Congresso do PT em Brasília define estratégia para 2026 e adia temas sensíveis para 2027

Foto: Reprodução/PT

Sem a presença do presidente Luiz Inácio Lula da Silva, o Partido dos Trabalhadores (PT) aprovou, durante o 8º Congresso Nacional realizado em Brasília, um manifesto político que orienta a atuação da legenda para o ciclo eleitoral de 2026 e o período subsequente. O documento consolida a reeleição de Lula como eixo central da estratégia partidária.

Prioridades imediatas e agenda econômica

Entre os principais pontos aprovados, o PT reforça a defesa do fim da escala de trabalho 6×1 e a redução da jornada semanal — medida tratada como bandeira prioritária para mobilização social e política já no curto prazo.

O manifesto também destaca indicadores econômicos do atual governo, como o controle da inflação e a retomada do crescimento industrial, buscando consolidar a narrativa de recuperação econômica. Em contraponto, o texto atribui ao governo Jair Bolsonaro o enfraquecimento institucional e o agravamento de crises sociais.

Reformas estruturais no radar

O documento aprovado aponta um conjunto de reformas consideradas estratégicas:

  • mudanças no sistema político, com foco na revisão do modelo de emendas parlamentares;
  • regulamentação das plataformas digitais;
  • propostas de ajustes no Poder Judiciário, com mecanismos de autocorreção institucional.

Apesar da inclusão dessas diretrizes, parte das discussões mais sensíveis foi deliberadamente adiada.

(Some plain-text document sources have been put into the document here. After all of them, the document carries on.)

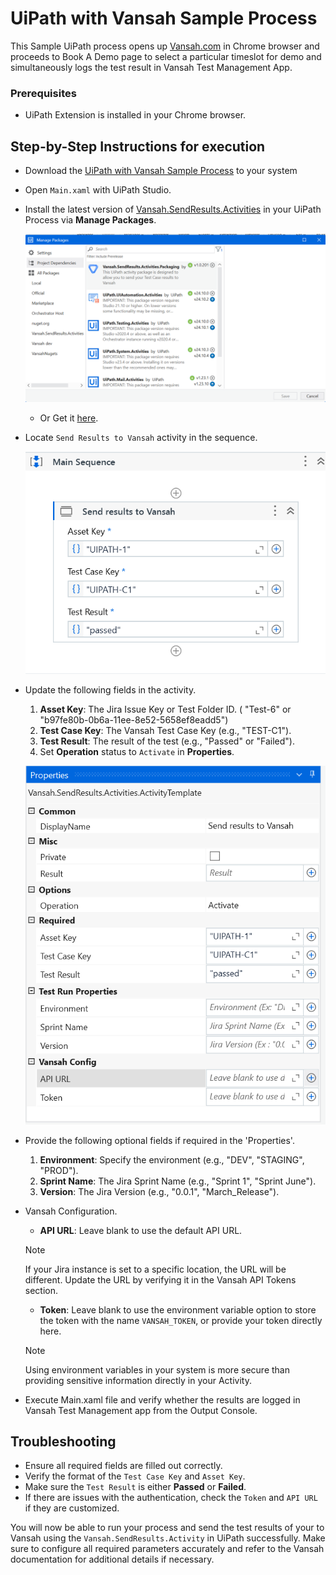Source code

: # UiPath with Vansah Sample Process

This Sample UiPath process opens up [Vansah.com](https://vansah.com/) in Chrome browser and proceeds to Book A Demo page to select a particular timeslot for demo and  simultaneously logs the test result in Vansah Test Management App.

### Prerequisites

 
-  UiPath Extension is installed in your Chrome browser.



     

 ## Step-by-Step Instructions for execution

- Download the [UiPath with Vansah Sample Process](https://github.com/testpointcorp/uipath-with-vansah.git) to your system
- Open `Main.xaml` with UiPath Studio.
-  Install the latest version of [Vansah.SendResults.Activities](https://github.com/testpointcorp/Vansah.SendResults.Activities) in your UiPath Process via **Manage Packages**.
     
     ![Vansah_PackageManager](asset/Package_Manager.png)
     - Or Get it [here](https://www.nuget.org/packages/Vansah.SendResults.Activities/).
- Locate `Send Results to Vansah` activity in the sequence.
  
  ![UiPath with Vansah Sample Process](/asset/Send_Results.png)
- Update the following fields in the activity.

    1. **Asset Key**: The Jira Issue Key or Test Folder ID. ( "Test-6" or "b97fe80b-0b6a-11ee-8e52-5658ef8eadd5")
    2. **Test Case Key**: The Vansah Test Case Key (e.g., "TEST-C1").
    3. **Test Result**: The result of the test (e.g., "Passed" or "Failed").
    4. Set **Operation** status to `Activate` in **Properties**.
    
   ![UiPath with Vansah Sample Process](/asset/Send_Results_Activity_property.png)

       
- Provide the following optional fields if required in the 'Properties'. 

  1. **Environment**: Specify the environment (e.g., "DEV", "STAGING", "PROD").
  2. **Sprint Name**: The Jira Sprint Name (e.g., "Sprint 1", "Sprint June").
  3. **Version**: The Jira Version (e.g., "0.0.1", "March_Release").

- Vansah Configuration.

  - **API URL**: Leave blank to use the default API URL.
  > [!NOTE]
  > If your Jira instance is set to a specific location, the URL will be different. Update the URL by verifying it in the Vansah API Tokens section.
  - **Token**: Leave blank to use the environment variable option to store the token with the name `VANSAH_TOKEN`, or provide your token directly here.
  > [!Note]
  > Using environment variables in your system is more secure than providing sensitive information directly in your Activity.

- Execute Main.xaml file and verify whether the results are logged in Vansah Test Management app from the Output Console.
 


## Troubleshooting

- Ensure all required fields are filled out correctly.
- Verify the format of the `Test Case Key` and `Asset Key`.
- Make sure the `Test Result` is either **Passed** or **Failed**.
- If there are issues with the authentication, check the `Token` and `API URL` if they are customized.


You will now be able to run your process and send the  test results of your to Vansah using the `Vansah.SendResults.Activity` in UiPath successfully. Make sure to configure all required parameters accurately and refer to the Vansah documentation for additional details if necessary.

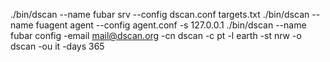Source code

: ./bin/dscan --name fubar srv --config dscan.conf targets.txt 
./bin/dscan --name fuagent agent --config agent.conf -s 127.0.0.1
./bin/dscan --name fubar config -email mail@dscan.org -cn dscan -c pt -l
 earth -st nrw -o dscan -ou it -days 365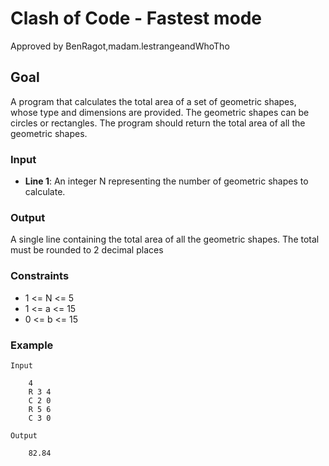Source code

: # Clash of Code - Fastest mode
 Approved by BenRagot,madam.lestrangeandWhoTho

## Goal
A program that calculates the total area of a set of geometric shapes, whose type and dimensions are provided. The geometric shapes can be circles or rectangles. The program should return the total area of all the geometric shapes.

### Input
* **Line 1**: An integer N representing the number of geometric shapes to calculate.

### Output
A single line containing the total area of all the geometric shapes. The total must be rounded to 2 decimal places

### Constraints
* 1 <= N <= 5
* 1 <= a <= 15
* 0 <= b <= 15

### Example

    Input

        4
        R 3 4
        C 2 0
        R 5 6
        C 3 0

    Output

        82.84        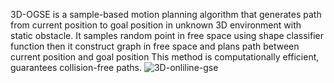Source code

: 3D-OGSE is a sample-based motion planning algorithm that generates path from current position to goal position in unknown 3D environment with static obstacle.
It samples random point in free space using shape classifier function then it construct graph in free space and plans path between current position and goal position
This method is computationally efficient, guarantees collision-free paths.
![3D-onliline-gse](https://github.com/user-attachments/assets/1025f3bf-9b31-4938-8dff-363531614f0e)
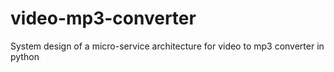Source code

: # video-mp3-converter
System design of a micro-service architecture for video to mp3 converter in python

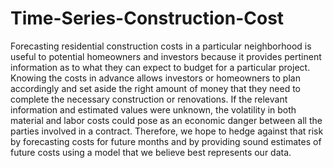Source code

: # Time-Series-Construction-Cost
Forecasting residential construction costs in a particular neighborhood is useful to 
potential homeowners and investors because it provides pertinent information as to what 
they can expect to budget for a particular project. Knowing the costs in advance allows 
investors or homeowners to plan accordingly and set aside the right amount of money that 
they need to complete the necessary construction or renovations. If the relevant information 
and estimated values were unknown, the volatility in both material and labor costs could pose as 
an economic danger between all the parties involved in a contract. Therefore, we hope to hedge 
against that risk by forecasting costs for future months and by providing sound estimates of 
future costs using a model that we believe best represents our data.  

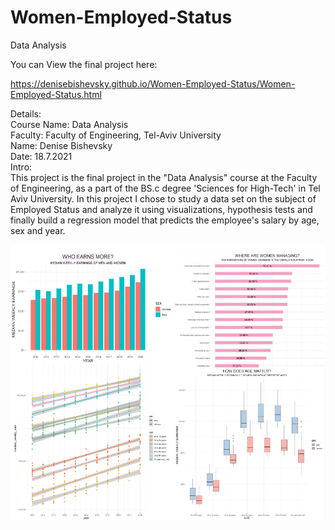 # Women-Employed-Status
Data Analysis

You can View the final project here:

https://denisebishevsky.github.io/Women-Employed-Status/Women-Employed-Status.html

Details:<br>
Course Name: Data Analysis<br>
Faculty: Faculty of Engineering, Tel-Aviv University<br>
Name: Denise Bishevsky<br>
Date: 18.7.2021<br>
Intro:<br>
This project is the final project in the "Data Analysis" course at the Faculty of Engineering,
as a part of the BS.c degree 'Sciences for High-Tech' in Tel Aviv University.
In this project I chose to study a data set on the subject of Employed Status and analyze it using visualizations, hypothesis tests and finally build a regression model that predicts the employee's salary by age, sex and year.

![cover](https://github.com/DeniseBishevsky/Women-Employed-Status/blob/main/Graphs.jpg)

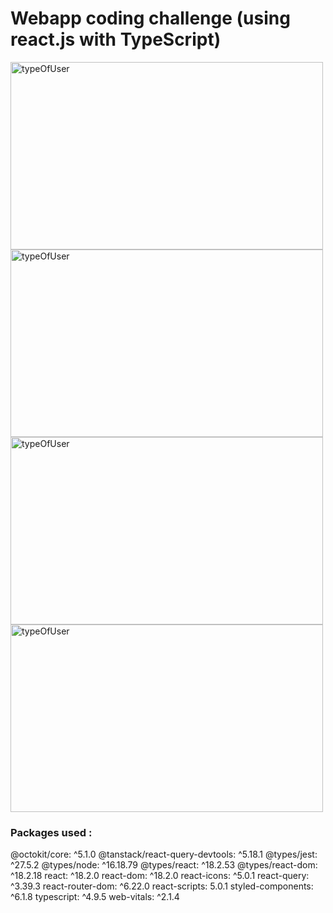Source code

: # Webapp coding challenge (using react.js with TypeScript)

<img src="https://github.com/mohammadAlsaadi/webapp-coding-challenge/assets/118960271/31ee0d8e-0020-4694-b5c4-e01d3986134d" alt="typeOfUser" width="500" height="300">

<img src="https://github.com/mohammadAlsaadi/webapp-coding-challenge/assets/118960271/6ac63e8a-1d0e-4b67-8430-a01144aedf11" alt="typeOfUser" width="500" height="300">


<img src="https://github.com/mohammadAlsaadi/webapp-coding-challenge/assets/118960271/760a6d5d-abb1-4100-8dc8-3b1248eb160f" alt="typeOfUser" width="500" height="300">

<img src="https://github.com/mohammadAlsaadi/webapp-coding-challenge/assets/118960271/22c66df6-d438-42dd-b388-fae1d13e0fbf" alt="typeOfUser" width="500" height="300">


### Packages used :
@octokit/core: ^5.1.0
@tanstack/react-query-devtools: ^5.18.1
@types/jest: ^27.5.2
@types/node: ^16.18.79
@types/react: ^18.2.53
@types/react-dom: ^18.2.18
react: ^18.2.0
react-dom: ^18.2.0
react-icons: ^5.0.1
react-query: ^3.39.3
react-router-dom: ^6.22.0
react-scripts: 5.0.1
styled-components: ^6.1.8
typescript: ^4.9.5
web-vitals: ^2.1.4
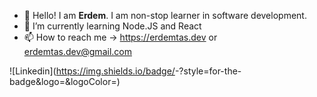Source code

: - 👋 Hello! I am **Erdem**. I am non-stop learner in software development. 
- 🌱 I’m currently learning Node.JS and React
- 📫 How to reach me ->  https://erdemtas.dev or erdemtas.dev@gmail.com

![Linkedin](https://img.shields.io/badge/<Badge Text>-<Background Color>?style=for-the-badge&logo=<Icon Name>&logoColor=<Logo Color>)




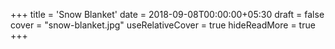 +++
title = 'Snow Blanket'
date = 2018-09-08T00:00:00+05:30
draft = false
cover = "snow-blanket.jpg"
useRelativeCover = true
hideReadMore = true
+++
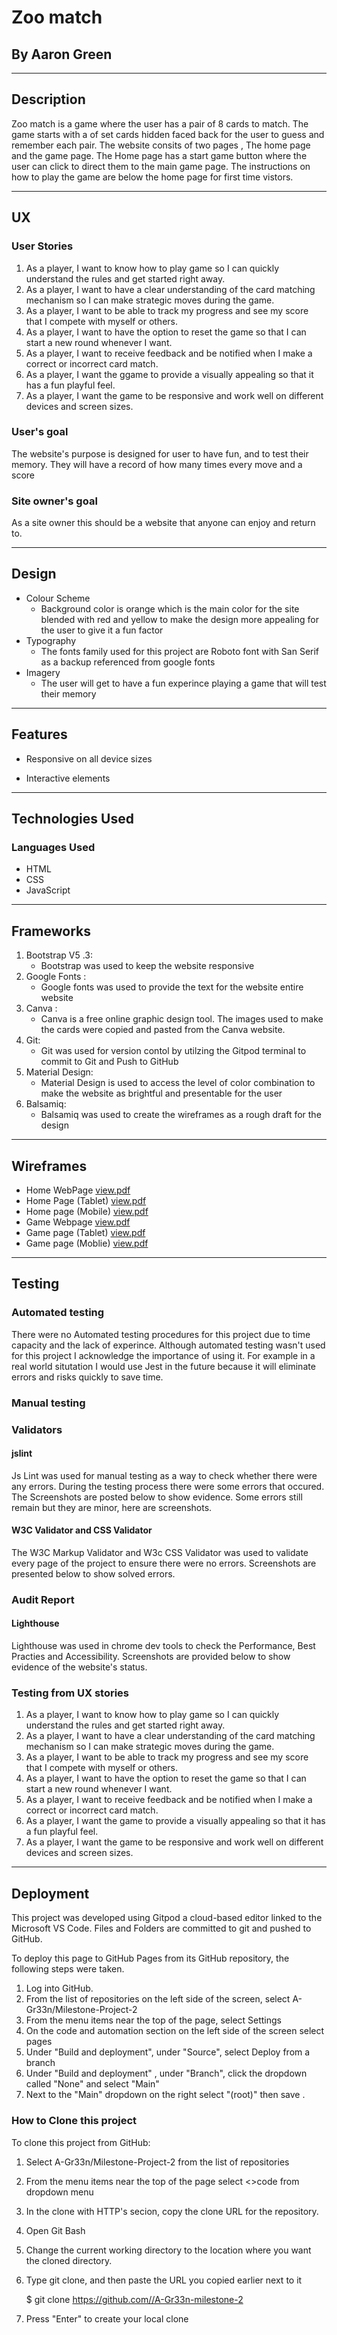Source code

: # Zoo match 
## By Aaron Green
---
## Description

 Zoo match is a game where the user has a pair of 8 cards to match. The game starts with a of set cards hidden faced back for the user to guess and remember each pair. The website consits of two pages , The home page and the game page. The Home page has a start game button where the user can click to direct them to the main game page. 
 The instructions on how to play the game are below the home page for first time vistors.  

---
## UX
### User Stories
1. As a player, I want to know how to play game so I can quickly understand the rules and get started right away. 
2. As a player, I want to have a clear understanding of the card matching mechanism so I can make strategic moves during the game. 
3. As a player, I want to be able to track my progress and see my score that I compete with myself or others.
4. As a player, I want to have the option to reset the game so that I can start a new round whenever I want.
5. As a player, I want to receive feedback and be notified when I make a correct or incorrect card match.
6. As a player, I want the ggame to provide a visually appealing so that it has a fun playful feel.
7. As a player, I want the game to be responsive and work well on different devices and screen sizes. 

### User's goal

The website's purpose is designed for user to have fun, and to test their memory. 
 They will have a record of how many times every move and a score 


### Site owner's goal 

As a site owner this should be a website that anyone can enjoy and return to.  

---
## Design
  * Colour Scheme
    * Background color is orange which is the main color for the site blended with red and yellow to make the design more appealing for the user to give it a fun factor
 * Typography
   * The fonts family used for this project are Roboto font with San Serif as a backup referenced from google fonts
 * Imagery 
   * The user will get to have a fun experince playing a game that will test their memory
---
## Features
  * Responsive on all device sizes 

  * Interactive elements
  ---
  ## Technologies Used 
  ### Languages Used
   * HTML 
   * CSS
   * JavaScript
---
## Frameworks
 1. Bootstrap V5 .3: 
    * Bootstrap was used to keep the website responsive
 1. Google Fonts : 
    * Google fonts was used to provide the text for the website entire website
 1. Canva :
    * Canva is a free online graphic design tool. The images used to make the cards were copied and pasted from the Canva website. 
 1. Git:
    * Git was used for version contol by utilzing the Gitpod terminal to commit to Git and Push to GitHub
 1. Material Design:
    * Material Design is used to access the level of color combination to make the website as brightful and presentable for the user 
 1. Balsamiq:
    * Balsamiq was used to create the wireframes as a rough draft for the design
---
## Wireframes 
* Home WebPage [view.pdf](https://github.com/A-Gr33n/Milestone-Project-2-/files/11344988/Home.Webpage.pdf)
* Home Page (Tablet) [view.pdf](https://github.com/A-Gr33n/Milestone-Project-2-/files/11344987/Home.page.Tablet.pdf)
* Home page (Mobile) [view.pdf](https://github.com/A-Gr33n/Milestone-Project-2-/files/11344989/Home.page.Moblie.pdf)
* Game Webpage [view.pdf](https://github.com/A-Gr33n/Milestone-Project-2-/files/11345146/Game.Webpage.pdf)
* Game page (Tablet) [view.pdf](https://github.com/A-Gr33n/Milestone-Project-2-/files/11345148/Game.page.Tablet.pdf)
* Game page (Moblie)  [view.pdf](https://github.com/A-Gr33n/Milestone-Project-2-/files/11345153/Game.page.Moblie.pdf)
---
## Testing 
### Automated testing 
 There were no Automated testing procedures for this project due to time capacity and the lack of experince. Although automated testing wasn't used for this project I acknowledge the importance of using it. For example in a real world situtation I would use Jest in the future because it will eliminate errors and risks quickly to save time.
### Manual testing
 ### Validators
 #### jslint
 Js Lint was used for manual testing as a way to check whether there were any errors. During the testing process there were some errors that occured. The Screenshots are posted below to show evidence. Some errors still remain but they are minor, here are screenshots. 
 
 #### W3C Validator and CSS Validator 
 The W3C Markup Validator and W3c CSS Validator was used to validate every page of the project to ensure there were no errors. Screenshots are presented below to show solved errors. 

 ### Audit Report 
 #### Lighthouse 
 Lighthouse was used in chrome dev tools to check the Performance, Best Practies and Accessibility. Screenshots are provided below to show evidence of the website's status.  

### Testing from UX stories
1. As a player, I want to know how to play game so I can quickly understand the rules and get started right away. 
2. As a player, I want to have a clear understanding of the card matching mechanism so I can make strategic moves during the game. 
3. As a player, I want to be able to track my progress and see my score that I compete with myself or others.
4. As a player, I want to have the option to reset the game so that I can start a new round whenever I want.
5. As a player, I want to receive feedback and be notified when I make a correct or incorrect card match.
6. As a player, I want the game to provide a visually appealing so that it has a fun playful feel.
7. As a player, I want the game to be responsive and work well on different devices and screen sizes. 
---
## Deployment 
 
 This project was developed using Gitpod a cloud-based editor linked to the Microsoft VS Code. Files and Folders are committed to git and pushed to GitHub. 

To deploy this page to GitHub Pages from its GitHub repository, the following steps were taken.

 1. Log into GitHub.
 2. From the list of repositories on the left side of the screen, select A-Gr33n/Milestone-Project-2
 3. From the menu items near the top of the page, select Settings
 4. On the code and automation section on the left side of the screen select pages
 5. Under "Build and deployment", under "Source", select Deploy from a branch
 6. Under "Build and deployment" , under "Branch", click the dropdown called "None" and select "Main"   
 7. Next to the "Main" dropdown on the right select "(root)" then save .  

### How to Clone this project 
   To clone this project from GitHub:
1. Select A-Gr33n/Milestone-Project-2 from the list of repositories
1. From the menu items near the top of the page select <>code from  dropdown menu 
1. In the clone with HTTP's secion, copy the clone URL for the repository.
1. Open Git Bash
1. Change the current working directory to the location where you want the cloned directory.
1. Type git clone, and then paste the URL you copied earlier next to it
       
       
     $ git clone https://github.com//A-Gr33n-milestone-2 
           
1. Press "Enter" to create your local clone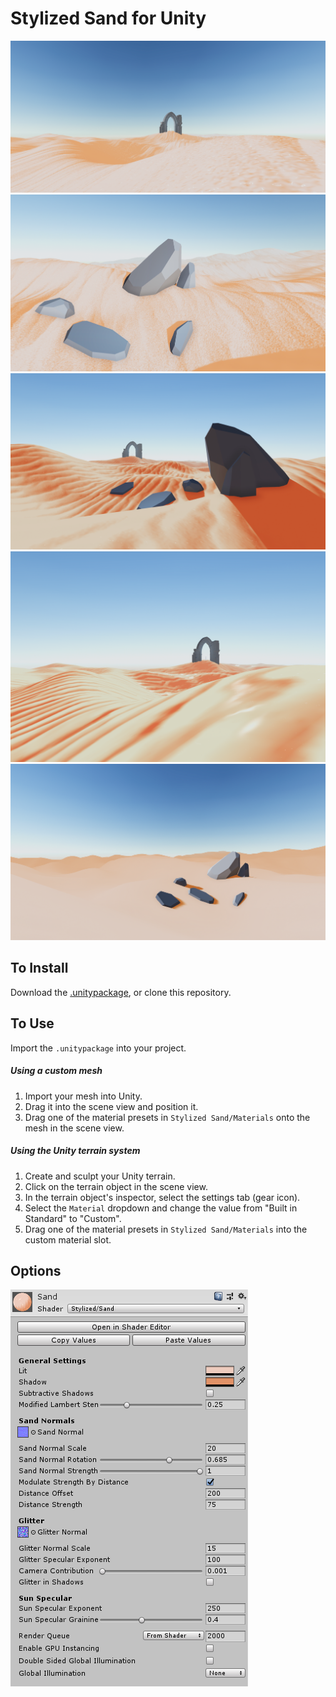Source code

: # Stylized Sand for Unity

![1](img/5BmoUd4.png)
![2](img/Zo9QjSZ.png)
![3](img/l2t7mIn.png)
![4](img/lzqOfGp.png)
![5](img/RxHr5Sj.png)

## To Install

Download the [.unitypackage](https://github.com/danielshervheim/Stylized-Sand/releases/download/v2.0/stylized_sand_2.0.unitypackage), or clone this repository.

## To Use

Import the `.unitypackage` into your project.

##### Using a custom mesh
1. Import your mesh into Unity.
2. Drag it into the scene view and position it.
3. Drag one of the material presets in `Stylized Sand/Materials` onto the mesh in the scene view.

##### Using the Unity terrain system
1. Create and sculpt your Unity terrain.
2. Click on the terrain object in the scene view.
3. In the terrain object's inspector, select the settings tab (gear icon).
4. Select the `Material` dropdown and change the value from "Built in Standard" to "Custom".
5. Drag one of the material presets in `Stylized Sand/Materials` into the custom material slot.

## Options

![options](img/qBMXmID.png)
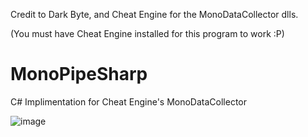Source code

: Credit to Dark Byte, and Cheat Engine for the MonoDataCollector dlls.

(You must have Cheat Engine installed for this program to work :P)

# MonoPipeSharp
C# Implimentation for Cheat Engine's MonoDataCollector

![image](https://user-images.githubusercontent.com/73367967/184560838-c56a08bd-421c-46d8-bbe3-bbedb06a22ce.png)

Temas adiados para evitar desgaste

A cúpula petista decidiu postergar para 2027 debates considerados de maior potencial de conflito, como:

  • reforma mais ampla do Judiciário, incluindo temas ligados ao controle disciplinar;
  • alterações no sistema financeiro;
  • questões relacionadas a crises institucionais recentes.

A estratégia é clara: evitar ruídos internos e externos às vésperas da disputa eleitoral.

Diretrizes políticas e postura até 2026

O tom do congresso foi de moderação. A orientação interna é preservar a unidade partidária, reduzir embates públicos e evitar antecipação de confrontos com adversários.

Em mensagem enviada por vídeo aos participantes, Lula reforçou a linha adotada: o governo deve priorizar entregas e resultados, sem entrar em disputas diretas neste momento.

Cenário internacional e discurso externo

No plano internacional, o manifesto traz críticas à política comercial dos Estados Unidos sob a liderança de Donald Trump, especialmente quanto ao uso de tarifas como instrumento de pressão.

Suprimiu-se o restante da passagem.